Der Beschluß des OLG München vom 17.05.2013 (2 Ws 1149/12, 1150/12) darf als kleine Sensation bezeichnet werden. Der Angeklagte war aufgrund einer getroffenen Verständigung, in deren Zuge er ein Geständnis abgelegt hatte, verurteilt worden. Wie es so häufig vorkommt, handelte es sich um eine „Hinterzimmer-Verständigung“, also eine nicht ordnungsgemäß protokollierte Verständigung.

Deutlich nach Ablauf der Rechtsmittelfrist legte der Angeklagte Rechtsmittel gegen das Urteil ein und beantragte die Wiedereinsetzung in den vorigen Stand betreffend die Rechtsmittelfrist. Dabei berief er sich auf die kürzlich ergangene Entscheidung des BVerfG (Urteil v. 19.03.2013 – 2 BvR 2628/10) zu den hohen (insbesondere formalen) Anforderungen an die Verständigung in Strafverfahren.

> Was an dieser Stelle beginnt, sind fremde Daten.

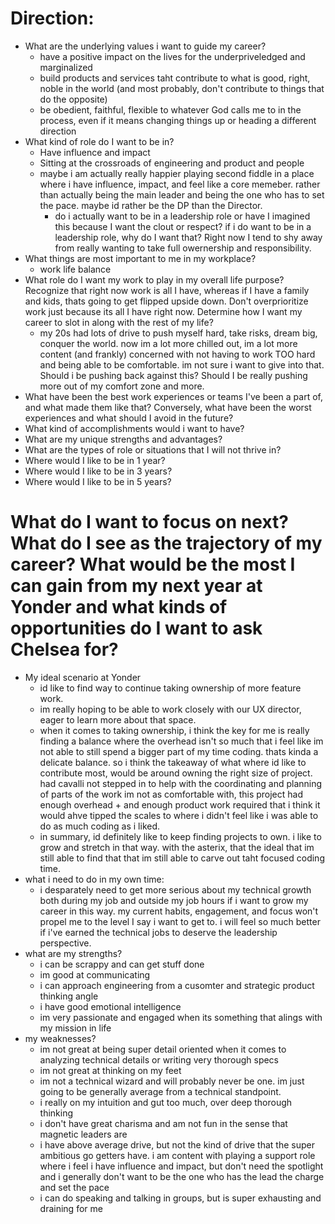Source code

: # Direction:
- What are the underlying values i want to guide my career?
    - have a positive impact on the lives for the underpriveledged and marginalized
    - build products and services taht contribute to what is good, right, noble in the world (and most probably, don't contribute to things that do the opposite)
    - be obedient, faithful, flexible to whatever God calls me to in the process, even if it means changing things up or heading a different direction
- What kind of role do I want to be in?
    - Have influence and impact
    - Sitting at the crossroads of engineering and product and people
    - maybe i am actually really happier playing second fiddle in a place where i have influence, impact, and feel like a core memeber. rather than actually being the main leader and being the one who has to set the pace. maybe id rather be the DP than the Director.
        - do i actually want to be in a leadership role or have I imagined this because I want the clout or respect? if i do want to be in a leadership role, why do I want that?  Right now I tend to shy away from really wanting to take full owernership and responsibility.
- What things are most important to me in my workplace?
    - work life balance
- What role do I want my work to play in my overall life purpose? Recognize that right now work is all I have, whereas if I have a family and kids, thats going to get flipped upside down. Don't overprioritize work just because its all I have right now. Determine how I want my career to slot in along with the rest of my life?
    - my 20s had lots of drive to push myself hard, take risks, dream big, conquer the world. now im a lot more chilled out, im a lot more content (and frankly) concerned with not having to work TOO hard and being able to be comfortable. im not sure i want to give into that. Should i be pushing back against this? Should I be really pushing more out of my comfort zone and more.
- What have been the best work experiences or teams I've been a part of, and what made them like that? Conversely, what have been the worst experiences and what should I avoid in the future?
- What kind of accomplishments would i want to have?
- What are my unique strengths and advantages?
- What are the types of role or situations that I will not thrive in?
- Where would I like to be in 1 year?
- Where would I like to be in 3 years?
- Where would I like to be in 5 years?
# What do I want to focus on next? What do I see as the trajectory of my career? What would be the most I can gain from my next year at Yonder and what kinds of opportunities do I want to ask Chelsea for?
- My ideal scenario at Yonder
    - id like to find way to continue taking ownership of more feature work. 
    - im really hoping to be able to work closely with our UX director, eager to learn more about that space. 
    - when it comes to taking ownership, i think the key for me is really finding a balance where the overhead isn't so much that i feel like im not able to still spend a bigger part of my time coding. thats kinda a delicate balance. so i think the takeaway of what where id like to contribute most, would be around owning the right size of project. had cavalli not stepped in to help with the coordinating and planning of parts of the work im not as comfortable with, this project had enough overhead + and enough product work required that i think it would ahve tipped the scales to where i didn't feel like i was able to do as much coding as i liked.
    - in summary, id definitely like to keep finding projects to own. i like to grow and stretch in that way. with the asterix, that the ideal that im still able to find that that im still able to carve out taht focused coding time.
- what i need to do in my own time:
    - i desparately need to get more serious about my technical growth both during my job and outside my job hours if i want to grow my career in this way. my current habits, engagement, and focus won't propel me to the level I say i want to get to. i will feel so much better if i've earned the technical jobs to deserve the leadership perspective.
- what are my strengths?
    - i can be scrappy and can get stuff done
    - im good at communicating
    - i can approach engineering from a cusomter and strategic product thinking angle
    - i have good emotional intelligence
    - im very passionate and engaged when its something that alings with my mission in life
- my weaknesses?
    - im not great at being super detail oriented when it comes to analyzing technical details or writing very thorough specs
    - im not great at thinking on my feet
    - im not a technical wizard and will probably never be one. im just going to be generally average from a technical standpoint.
    - i really on my intuition and gut too much, over deep thorough thinking
    - i don't have great charisma and am not fun in the sense that magnetic leaders are
    - i have above average drive, but not the kind of drive that the super ambitious go getters have. i am content with playing a support role where i feel i have influence and impact, but don't need the spotlight and i generally don't want to be the one who has the lead the charge and set the pace
    - i can do speaking and talking in groups, but is super exhausting and draining for me
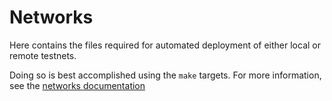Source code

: # Networks

Here contains the files required for automated deployment of either local or remote testnets.

Doing so is best accomplished using the `make` targets. For more information, see the
[networks documentation](/docs/xar/networks.md)
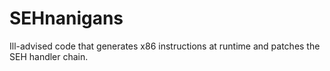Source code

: SEHnanigans
===========

Ill-advised code that generates x86 instructions at runtime and patches the SEH handler chain.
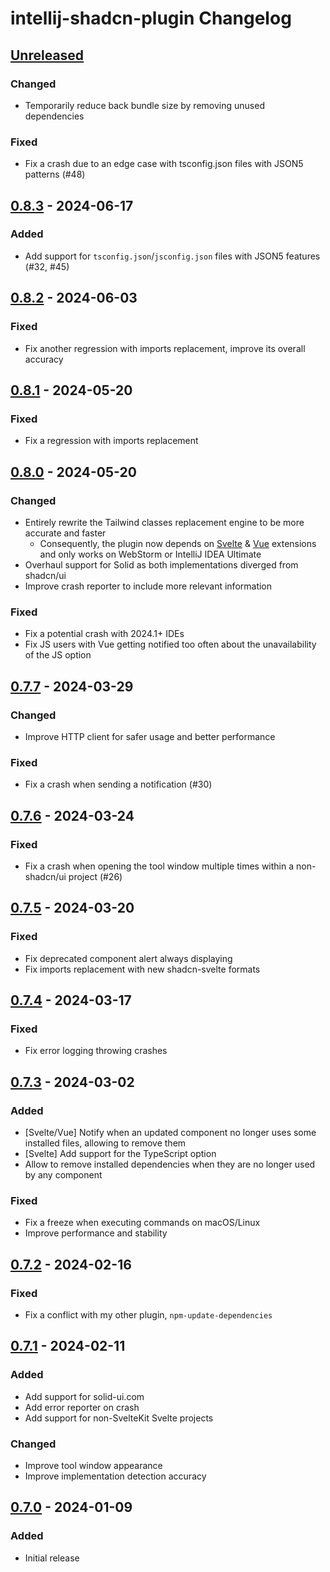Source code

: <!-- Keep a Changelog guide -> https://keepachangelog.com -->
<!-- Types of changes memo:
— “Added” for new features.
— “Changed” for changes in existing functionality.
— “Deprecated” for soon-to-be removed features.
— “Removed” for now removed features.
— “Fixed” for any bug fixes.
— “Security” in case of vulnerabilities.
-->

# intellij-shadcn-plugin Changelog

## [Unreleased]

### Changed

- Temporarily reduce back bundle size by removing unused dependencies

### Fixed

- Fix a crash due to an edge case with tsconfig.json files with JSON5 patterns (#48)

## [0.8.3] - 2024-06-17

### Added

- Add support for `tsconfig.json`/`jsconfig.json` files with JSON5 features (#32, #45)

## [0.8.2] - 2024-06-03

### Fixed

- Fix another regression with imports replacement, improve its overall accuracy

## [0.8.1] - 2024-05-20

### Fixed

- Fix a regression with imports replacement

## [0.8.0] - 2024-05-20

### Changed

- Entirely rewrite the Tailwind classes replacement engine to be more accurate and faster
    - Consequently, the plugin now depends on [Svelte](https://plugins.jetbrains.com/plugin/12375-svelte) & [Vue](https://plugins.jetbrains.com/plugin/9442-vue-js) extensions and only works on WebStorm or IntelliJ IDEA Ultimate
- Overhaul support for Solid as both implementations diverged from shadcn/ui
- Improve crash reporter to include more relevant information

### Fixed

- Fix a potential crash with 2024.1+ IDEs
- Fix JS users with Vue getting notified too often about the unavailability of the JS option

## [0.7.7] - 2024-03-29

### Changed

- Improve HTTP client for safer usage and better performance

### Fixed

- Fix a crash when sending a notification (#30)

## [0.7.6] - 2024-03-24

### Fixed

- Fix a crash when opening the tool window multiple times within a non-shadcn/ui project (#26)

## [0.7.5] - 2024-03-20

### Fixed

- Fix deprecated component alert always displaying
- Fix imports replacement with new shadcn-svelte formats

## [0.7.4] - 2024-03-17

### Fixed

- Fix error logging throwing crashes

## [0.7.3] - 2024-03-02

### Added

- [Svelte/Vue] Notify when an updated component no longer uses some installed files, allowing to remove them
- [Svelte] Add support for the TypeScript option
- Allow to remove installed dependencies when they are no longer used by any component

### Fixed

- Fix a freeze when executing commands on macOS/Linux
- Improve performance and stability

## [0.7.2] - 2024-02-16

### Fixed

- Fix a conflict with my other plugin, `npm-update-dependencies`

## [0.7.1] - 2024-02-11

### Added

- Add support for solid-ui.com
- Add error reporter on crash
- Add support for non-SvelteKit Svelte projects

### Changed

- Improve tool window appearance
- Improve implementation detection accuracy

## [0.7.0] - 2024-01-09

### Added

- Initial release

[Unreleased]: https://github.com/WarningImHack3r/intellij-shadcn-plugin/compare/v0.8.3...HEAD
[0.8.3]: https://github.com/WarningImHack3r/intellij-shadcn-plugin/compare/v0.8.2...v0.8.3
[0.8.2]: https://github.com/WarningImHack3r/intellij-shadcn-plugin/compare/v0.8.1...v0.8.2
[0.8.1]: https://github.com/WarningImHack3r/intellij-shadcn-plugin/compare/v0.8.0...v0.8.1
[0.8.0]: https://github.com/WarningImHack3r/intellij-shadcn-plugin/compare/v0.7.7...v0.8.0
[0.7.7]: https://github.com/WarningImHack3r/intellij-shadcn-plugin/compare/v0.7.6...v0.7.7
[0.7.6]: https://github.com/WarningImHack3r/intellij-shadcn-plugin/compare/v0.7.5...v0.7.6
[0.7.5]: https://github.com/WarningImHack3r/intellij-shadcn-plugin/compare/v0.7.4...v0.7.5
[0.7.4]: https://github.com/WarningImHack3r/intellij-shadcn-plugin/compare/v0.7.3...v0.7.4
[0.7.3]: https://github.com/WarningImHack3r/intellij-shadcn-plugin/compare/v0.7.2...v0.7.3
[0.7.2]: https://github.com/WarningImHack3r/intellij-shadcn-plugin/commits/v0.7.1...v0.7.2
[0.7.1]: https://github.com/WarningImHack3r/intellij-shadcn-plugin/commits/v0.7.0...v0.7.1
[0.7.0]: https://github.com/WarningImHack3r/intellij-shadcn-plugin/commits/v0.7.0
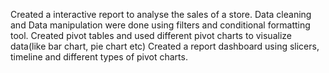 Created a interactive report to analyse the sales of a store.
Data cleaning and Data manipulation were done using filters and conditional formatting tool.
Created pivot tables and used different pivot charts to visualize data(like bar chart, pie chart etc)
Created a report dashboard using slicers, timeline and different types of pivot charts.



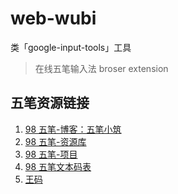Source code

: # web-wubi

类「google-input-tools」工具

> 在线五笔输入法 broser extension

## 五笔资源链接

1. [98 五笔-博客：五笔小筑](https://wubi98.gitee.io/)
2. [98 五笔-资源库](https://wb98.gitee.io/)
3. [98 五笔-项目](https://github.com/yanhuacuo/98wubi-tables.git)
4. [98 五笔文本码表](https://github.com/98wb/table.git)
5. [王码](http://www.wangma.net.cn/search.aspx?sm=7)
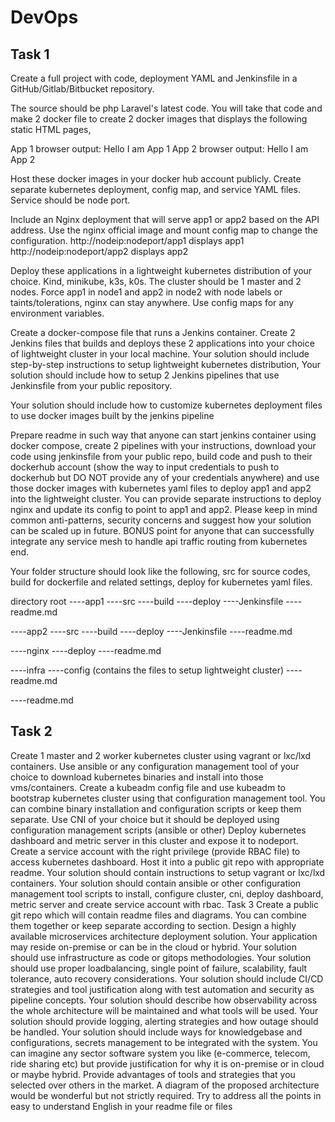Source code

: # DevOps 


## Task 1
Create a full project with code, deployment YAML and Jenkinsfile in a GitHub/Gitlab/Bitbucket repository.

The source should be php Laravel's latest code. You will take that code and make 2 docker file to
create 2 docker images that displays the following static HTML pages,

App 1 browser output: Hello I am App 1
App 2 browser output: Hello I am App 2

Host these docker images in your docker hub account publicly. Create separate kubernetes
deployment, config map, and service YAML files. Service should be node port.

Include an Nginx deployment that will serve app1 or app2 based on the API address. Use the nginx official image and mount config map to change the configuration.
http://nodeip:nodeport/app1 displays app1
http://nodeip:nodeport/app2 displays app2

Deploy these applications in a lightweight kubernetes distribution of your choice. Kind, minikube,
k3s, k0s. The cluster should be 1 master and 2 nodes. Force app1 in node1 and app2 in node2 with
node labels or taints/tolerations, nginx can stay anywhere. Use config maps for any environment
variables.

Create a docker-compose file that runs a Jenkins container. Create 2 Jenkins files that builds and
deploys these 2 applications into your choice of lightweight cluster in your local machine.
Your solution should include step-by-step instructions to setup lightweight kubernetes distribution,
Your solution should include how to setup 2 Jenkins pipelines that use Jenkinsfile from your
public repository.

Your solution should include how to customize kubernetes deployment files to use docker
images built by the jenkins pipeline

Prepare readme in such way that anyone can start jenkins container using docker compose,
create 2 pipelines with your instructions, download your code using jenkinsfile from your public
repo, build code and push to their dockerhub account (show the way to input credentials to push
to dockerhub but DO NOT provide any of your credentials anywhere) and use those docker
images with kubernetes yaml files to deploy app1 and app2 into the lightweight cluster. You can
provide separate instructions to deploy nginx and update its config to point to app1 and app2.
Please keep in mind common anti-patterns, security concerns and suggest how your solution
can be scaled up in future. BONUS point for anyone that can successfully integrate any service
mesh to handle api traffic routing from kubernetes end.

Your folder structure should look like the following, src for source codes, build for dockerfile and
related settings, deploy for kubernetes yaml files.

directory root
----app1
----src
----build
----deploy
----Jenkinsfile
----readme.md

----app2
----src
----build
----deploy
----Jenkinsfile
----readme.md

----nginx
----deploy
----readme.md

----infra
----config (contains the files to setup lightweight cluster)
----readme.md

----readme.md

## Task 2
Create 1 master and 2 worker kubernetes cluster using vagrant or lxc/lxd containers. Use
ansible or any configuration management tool of your choice to download kubernetes binaries
and install into those vms/containers. Create a kubeadm config file and use kubeadm to
bootstrap kubernetes cluster using that configuration management tool. You can combine binary
installation and configuration scripts or keep them separate.
Use CNI of your choice but it should be deployed using configuration management scripts
(ansible or other)
Deploy kubernetes dashboard and metric server in this cluster and expose it to nodeport.
Create a service account with the right privilege (provide RBAC file) to access kubernetes
dashboard. Host it into a public git repo with appropriate readme.
Your solution should contain instructions to setup vagrant or lxc/lxd containers.
Your solution should contain ansible or other configuration management tool scripts to install,
configure cluster, cni, deploy dashboard, metric server and create service account with rbac.
Task 3
Create a public git repo which will contain readme files and diagrams. You can combine them
together or keep separate according to section.
Design a highly available microservices architecture deployment solution. Your application may
reside on-premise or can be in the cloud or hybrid.
Your solution should use infrastructure as code or gitops methodologies.
Your solution should use proper loadbalancing, single point of failure, scalability, fault tolerance,
auto recovery considerations.
Your solution should include CI/CD strategies and tool justification along with test automation
and security as pipeline concepts.
Your solution should describe how observability across the whole architecture will be maintained
and what tools will be used.
Your solution should provide logging, alerting strategies and how outage should be handled.
Your solution should include ways for knowledgebase and configurations, secrets management
to be integrated with the system.
You can imagine any sector software system you like (e-commerce, telecom, ride sharing etc)
but provide justification for why it is on-premise or in cloud or maybe hybrid. Provide advantages
of tools and strategies that you selected over others in the market.
A diagram of the proposed architecture would be wonderful but not strictly required. Try to
address all the points in easy to understand English in your readme file or files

Die Wiedereinsetzung wurde ihm verwehrt und so landete die Sache vor dem OLG München.

Das OLG München stellte fest, daß das Urteil an schwerwiegenden Mängeln litt. Die Vorschriften über die Offenlegung und Dokumentation der Verständigung seien mißachtet worden. Auch den erforderlichen Hinweis- und Belehrungspflichten sei das Gericht nicht nachgekommen. Schließlich habe es das Urteil auf eine Erklärung des Angeklagten gestützt, welche offensichtlich unzureichend gewesen sei und eine weitere Aufklärung erforderlich gemacht habe.

Hieraus leitete das OLG die Nichtigkeit des erstinstanzlichen Urteils her. Ein Verfahrensabschluß in erster Instanz war damit noch nicht gegeben, so daß das Verfahren in der ersten Instanz fortzusetzen war.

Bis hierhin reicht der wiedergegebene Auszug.